It goes without saying (but I’m going to say it anyways): Our children are our future.
Me? No. I don’t have kids. I have dogs. And you can’t take dogs into public movie theaters. But if I could no doubt even they would pick up on the not so subtle messages being presented to them in recent animated family blockbusters like Wall-E and Happy Feet. Both films tell the story of cute and loveable cast-outs forced to live among the ruinous influence of man. They are both underdogs against overwhelming odds, not only in their immediate social structures (that of more advanced robots and more singing-inclined penguins, respectively), but also against the encroaching destruction wreaked by humanity and their neglect for the planet. Both movies carry huge, whop you over the head like a mallet in Whack-A-Mole, sized messages of conservation, recycling and anti-pollution.
Is this the best way to get the message across? Well, I think that each film has a varying level of effectiveness. No doubt, this is the exact audience that this message needs to reach the most. Yes. Our children are our future? Me? I’ll be joining the 30-somethings in December.
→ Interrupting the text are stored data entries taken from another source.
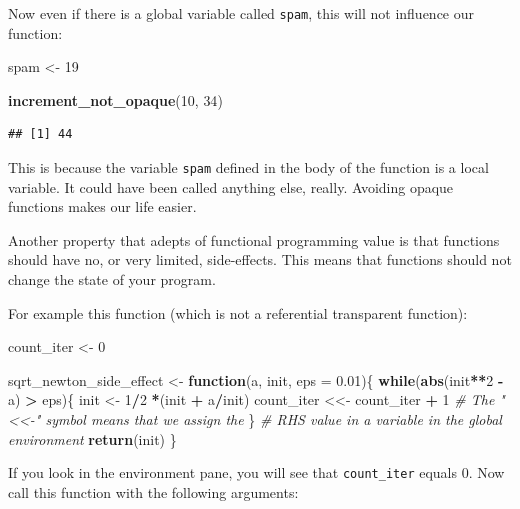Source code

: \documentclass[]{gitbook}
\newenvironment{Shaded}{\begin{snugshade}}{\end{snugshade}}
\newcommand{\CommentTok}[1]{\textcolor[rgb]{0.56,0.35,0.01}{\textit{#1}}}
\newcommand{\ControlFlowTok}[1]{\textcolor[rgb]{0.13,0.29,0.53}{\textbf{#1}}}
\newcommand{\DataTypeTok}[1]{\textcolor[rgb]{0.13,0.29,0.53}{#1}}
\newcommand{\DecValTok}[1]{\textcolor[rgb]{0.00,0.00,0.81}{#1}}
\newcommand{\FloatTok}[1]{\textcolor[rgb]{0.00,0.00,0.81}{#1}}
\newcommand{\KeywordTok}[1]{\textcolor[rgb]{0.13,0.29,0.53}{\textbf{#1}}}
\newcommand{\NormalTok}[1]{#1}
\newcommand{\OperatorTok}[1]{\textcolor[rgb]{0.81,0.36,0.00}{\textbf{#1}}}
\newcommand{\StringTok}[1]{\textcolor[rgb]{0.31,0.60,0.02}{#1}}
\begin{document}
Now even if there is a global variable called \texttt{spam}, this will not influence our function:

\begin{Shaded}
\begin{Highlighting}[]
\NormalTok{spam <-}\StringTok{ }\DecValTok{19}

\KeywordTok{increment_not_opaque}\NormalTok{(}\DecValTok{10}\NormalTok{, }\DecValTok{34}\NormalTok{)}
\end{Highlighting}
\end{Shaded}

\begin{verbatim}
## [1] 44
\end{verbatim}

This is because the variable \texttt{spam} defined in the body of the function is a local variable. It
could have been called anything else, really. Avoiding opaque functions makes our life easier.

Another property that adepts of functional programming value is that functions should have no, or
very limited, side-effects. This means that functions should not change the state of your program.

For example this function (which is not a referential transparent function):

\begin{Shaded}
\begin{Highlighting}[]
\NormalTok{count_iter <-}\StringTok{ }\DecValTok{0}

\NormalTok{sqrt_newton_side_effect <-}\StringTok{ }\ControlFlowTok{function}\NormalTok{(a, init, }\DataTypeTok{eps =} \FloatTok{0.01}\NormalTok{)\{}
    \ControlFlowTok{while}\NormalTok{(}\KeywordTok{abs}\NormalTok{(init}\OperatorTok{**}\DecValTok{2} \OperatorTok{-}\StringTok{ }\NormalTok{a) }\OperatorTok{>}\StringTok{ }\NormalTok{eps)\{}
\NormalTok{        init <-}\StringTok{ }\DecValTok{1}\OperatorTok{/}\DecValTok{2} \OperatorTok{*}\NormalTok{(init }\OperatorTok{+}\StringTok{ }\NormalTok{a}\OperatorTok{/}\NormalTok{init)}
\NormalTok{        count_iter <<-}\StringTok{ }\NormalTok{count_iter }\OperatorTok{+}\StringTok{ }\DecValTok{1} \CommentTok{# The "<<-" symbol means that we assign the}
\NormalTok{    \}                                 }\CommentTok{# RHS value in a variable in the global environment}
    \KeywordTok{return}\NormalTok{(init)}
\NormalTok{\}}
\end{Highlighting}
\end{Shaded}

If you look in the environment pane, you will see that \texttt{count\_iter} equals 0. Now call this
function with the following arguments:
\end{document}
The card game is already long in the tooth and everybody knows the cards I’m holding. But the future of this planet lies in the hands of children who are being told something very clear from a source that they absolutely listen to: cartoons.
You know that scene in Disney’s Pinnochio where that jackass kid leads Pinnochio astray and starts smoking gets turned into, well, a jackass? That scene horrified me. I absolutely credit that nightmarish sequence as one of the reasons I’ve never picked up a cigarette. It kept me up at night for countless nights. It completely scared me off of gambling and smoking (I have yet to properly learn the game of poker).
That approach is what was employed in George Miller’s Happy Feet. For the first half of the movie, you have one of the most magical animated stories I have ever seen. When that little egg pops out penguin feet and starts dancing around, you are in love. The entire time Happy Feet grows into adolescence, you are there. We recognize all of the moments: feeling outcast, your first love, striving to be the best at being you. The first half of Happy Feet was one of my favorite experiences in a theater that year.
Then something just… snaps. We meet the older penguin voiced by Mork from Ork. He’s got a plastic six-pack holder stuck around his neck. Okay. It’s Robin Williams so it’s still funny… right? I’m still with it, I guess. Then the heavier pollution themes begin to appear. The ice is melting. The oil tankers are coming. There’s a horrific scene where Robin Williams’ penguin appears to have died violently while gasping for air. The story begins to get weighed down to a crawl. Then it starts to bend under this weight. The audience checks their watches. Happy Feet gets caught in a net and brought into the world of man.
Then the movie turns into a SCI-FI HORROR FILM AND I AM SCARED! In minutes, Happy Feet goes from being something that I am completely invested in to something that scares the living hell out of me. The visual language of the film is from horror films. The themes and sounds resonate the darkest science fiction, alien invasion plots of the 1950s and 1960s. I am 100% creeped the fuck out. The kid next to me is covering his eyes. We are sharing the same expression on our faces. Our jaws are agape and our eyes are wide. Complete “what the hell is happening” fear.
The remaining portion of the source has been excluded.